* ASSIGNMENT
Copy each line of the data below in which the word "only" can be found.

* Pictures paired with source code
#####

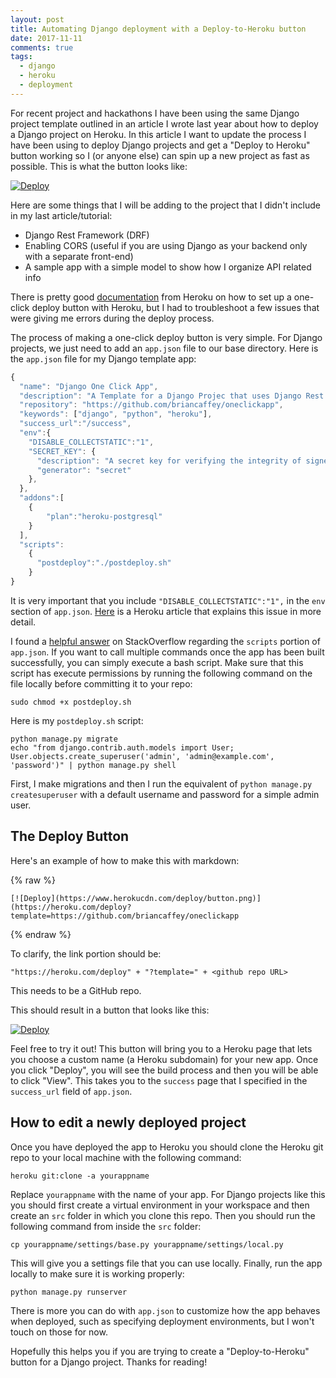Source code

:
 ```yaml
---
layout: post
title: Automating Django deployment with a Deploy-to-Heroku button
date: 2017-11-11
comments: true
tags:
  - django
  - heroku
  - deployment
---
```


For recent project and hackathons I have been using the same Django project template outlined in an article I wrote last year about how to deploy a Django project on Heroku. In this article I want to update the process I have been using to deploy Django projects and get a "Deploy to Heroku" button working so I (or anyone else) can spin up a new project as fast as possible. This is what the button looks like:

[![Deploy](https://www.herokucdn.com/deploy/button.png)](#)

Here are some things that I will be adding to the project that I didn't include in my last article/tutorial:

- Django Rest Framework (DRF)
- Enabling CORS (useful if you are using Django as your backend only with a separate front-end)
- A sample app with a simple model to show how I organize API related info

There is pretty good [documentation](https://blog.heroku.com/heroku-button) from Heroku on how to set up a one-click deploy button with Heroku, but I had to troubleshoot a few issues that were giving me errors during the deploy process.

The process of making a one-click deploy button is very simple. For Django projects, we just need to add an `app.json` file to our base directory. Here is the `app.json` file for my Django template app:

```javascript
{
  "name": "Django One Click App",
  "description": "A Template for a Django Projec that uses Django Rest Framework",
  "repository": "https://github.com/briancaffey/oneclickapp",
  "keywords": ["django", "python", "heroku"],
  "success_url":"/success",
  "env":{
    "DISABLE_COLLECTSTATIC":"1",
    "SECRET_KEY": {
      "description": "A secret key for verifying the integrity of signed cookies.",
      "generator": "secret"
    },
  },
  "addons":[
    {
	    "plan":"heroku-postgresql"
    }
  ],
  "scripts":
    {
      "postdeploy":"./postdeploy.sh"
    }
}
```

It is very important that you include `"DISABLE_COLLECTSTATIC":"1",` in the `env` section of `app.json`. [Here](https://devcenter.heroku.com/articles/django-assets) is a Heroku article that explains this issue in more detail.

I found a [helpful answer](https://stackoverflow.com/questions/40985063/how-to-run-postdeploy-scripts-in-heroku-button-app-json) on StackOverflow regarding the `scripts` portion of `app.json`. If you want to call multiple commands once the app has been built successfully, you can simply execute a bash script. Make sure that this script has execute permissions by running the following command on the file locally before committing it to your repo:

```terminal
sudo chmod +x postdeploy.sh
```

Here is my `postdeploy.sh` script:

```terminal
python manage.py migrate
echo "from django.contrib.auth.models import User; User.objects.create_superuser('admin', 'admin@example.com', 'password')" | python manage.py shell
```

First, I make migrations and then I run the equivalent of `python manage.py createsuperuser` with a default username and password for a simple admin user.

## The Deploy Button

Here's an example of how to make this with markdown:

{% raw %}

```
[![Deploy](https://www.herokucdn.com/deploy/button.png)](https://heroku.com/deploy?template=https://github.com/briancaffey/oneclickapp
```

{% endraw %}

To clarify, the link portion should be:

```
"https://heroku.com/deploy" + "?template=" + <github repo URL>
```

This needs to be a GitHub repo.

This should result in a button that looks like this:

[![Deploy](https://www.herokucdn.com/deploy/button.png)](https://heroku.com/deploy?template=https://github.com/briancaffey/oneclickapp)

Feel free to try it out! This button will bring you to a Heroku page that lets you choose a custom name (a Heroku subdomain) for your new app. Once you click "Deploy", you will see the build process and then you will be able to click "View". This takes you to the `success` page that I specified in the `success_url` field of `app.json`.

## How to edit a newly deployed project

Once you have deployed the app to Heroku you should clone the Heroku git repo to your local machine with the following command:

```terminal
heroku git:clone -a yourappname
```

Replace `yourappname` with the name of your app. For Django projects like this you should first create a virtual environment in your workspace and then create an `src` folder in which you clone this repo. Then you should run the following command from inside the `src` folder:

```terminal
cp yourappname/settings/base.py yourappname/settings/local.py
```

This will give you a settings file that you can use locally. Finally, run the app locally to make sure it is working properly:

```terminal
python manage.py runserver
```

There is more you can do with `app.json` to customize how the app behaves when deployed, such as specifying deployment environments, but I won't touch on those for now.

Hopefully this helps you if you are trying to create a "Deploy-to-Heroku" button for a Django project. Thanks for reading!
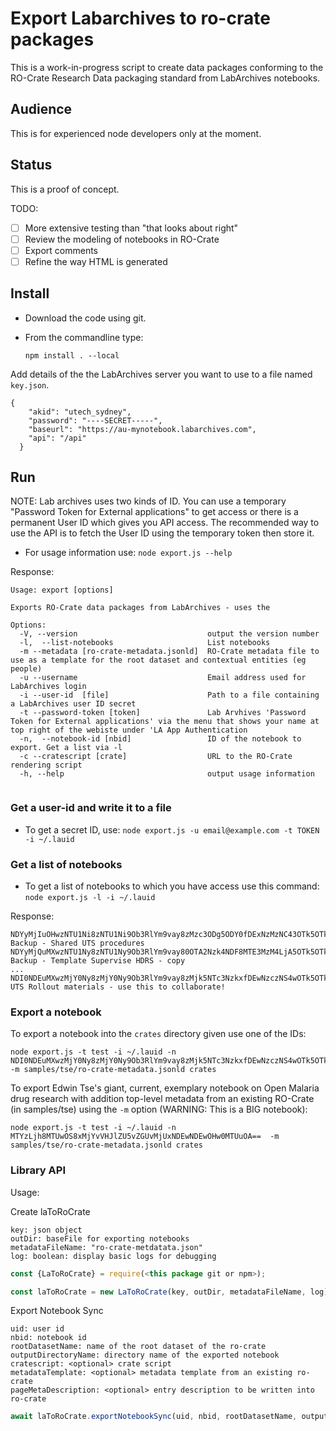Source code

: # Export Labarchives to ro-crate packages

This is a work-in-progress script to create data packages conforming to the
RO-Crate Research Data packaging standard from LabArchives notebooks.

## Audience

This is for experienced node developers only at the moment.

## Status

This is a proof of concept.

TODO: 
- [ ] More extensive testing than "that looks about right"
- [ ] Review the modeling of notebooks in RO-Crate
- [ ] Export comments
- [ ] Refine the way HTML is generated

## Install

- Download the code using git.

-  From the commandline type:

   `npm install . --local`

Add details of the the LabArchives server you want to use to a file named `key.json`.
```
{
    "akid": "utech_sydney",
    "password": "----SECRET-----",
    "baseurl": "https://au-mynotebook.labarchives.com",
    "api": "/api"
  }
```
## Run

NOTE: Lab archives uses two kinds of ID. You can use a temporary "Password Token for External applications" to get access or there is a permanent User ID which gives you API access. The recommended way to use the API is to fetch the User ID using the temporary token then store it.

- For usage information use:
    `node export.js --help`

Response:
```
Usage: export [options]

Exports RO-Crate data packages from LabArchives - uses the 

Options:
  -V, --version                             output the version number
  -l,  --list-notebooks                     List notebooks
  -m --metadata [ro-crate-metadata.jsonld]  RO-Crate metadata file to use as a template for the root dataset and contextual entities (eg people)
  -u --username                             Email address used for LabArchives login
  -i --user-id  [file]                      Path to a file containing a LabArchives user ID secret
  -t --password-token [token]               Lab Arvhives 'Password Token for External applications' via the menu that shows your name at top right of the webiste under 'LA App Authentication
  -n,  --notebook-id [nbid]                 ID of the notebook to export. Get a list via -l
  -c --cratescript [crate]                  URL to the RO-Crate rendering script
  -h, --help                                output usage information


```

### Get a user-id and write it to a file

- To get a secret ID, use:
   `node export.js -u email@example.com -t TOKEN -i ~/.lauid`


### Get a list of notebooks

-  To get a list of notebooks to which you have access use this command:
    `node export.js -l -i ~/.lauid`

Response:
```
NDYyMjIuOHwzNTU1Ni8zNTU1Ni9Ob3RlYm9vay8zMzc3ODg5ODY0fDExNzMzNC43OTk5OTk5OTk5OQ== Backup - Shared UTS procedures
NDYyMjQuMXwzNTU1Ny8zNTU1Ny9Ob3RlYm9vay80OTA2Nzk4NDF8MTE3MzM4LjA5OTk5OTk5OTk5 Backup - Template Supervise HDRS - copy
...
NDI0NDEuMXwzMjY0Ny8zMjY0Ny9Ob3RlYm9vay8zMjk5NTc3NzkxfDEwNzczNS4wOTk5OTk5OTk5OQ== UTS Rollout materials - use this to collaborate!

```
### Export a notebook

To export a notebook into the `crates` directory given use one of the IDs:

```
node export.js -t test -i ~/.lauid -n NDI0NDEuMXwzMjY0Ny8zMjY0Ny9Ob3RlYm9vay8zMjk5NTc3NzkxfDEwNzczNS4wOTk5OTk5OTk5OQ==  -m samples/tse/ro-crate-metadata.jsonld crates
```


To export Edwin Tse's giant, current, exemplary notebook on Open Malaria drug research with
addition top-level metadata from an existing RO-Crate (in samples/tse) using the `-m` option (WARNING: This is
a BIG notebook):

```
node export.js -t test -i ~/.lauid -n MTYzLjh8MTUwOS8xMjYvVHJlZU5vZGUvMjUxNDEwNDEwOHw0MTUuOA==  -m samples/tse/ro-crate-metadata.jsonld crates
```

### Library API

Usage:

Create laToRoCrate
```ignorelang
key: json object
outDir: baseFile for exporting notebooks
metadataFileName: "ro-crate-metdatata.json"
log: boolean: display basic logs for debugging
```

```js
const {LaToRoCrate} = require(<this package git or npm>);

const laToRoCrate = new LaToRoCrate(key, outDir, metadataFileName, log);
```
Export Notebook Sync
```ignorelang
uid: user id
nbid: notebook id
rootDatasetName: name of the root dataset of the ro-crate
outputDirectoryName: directory name of the exported notebook
cratescript: <optional> crate script
metadataTemplate: <optional> metadata template from an existing ro-crate
pageMetaDescription: <optional> entry description to be written into ro-crate
```
```js
await laToRoCrate.exportNotebookSync(uid, nbid, rootDatasetName, outputDirectoryName, cratescript, metadataTemplate, pageMetaDescription);
```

#####

* RESULT OF THE TASK
- Enabling CORS (useful if you are using Django as your backend only with a separate front-end)
This is for experienced node developers only at the moment.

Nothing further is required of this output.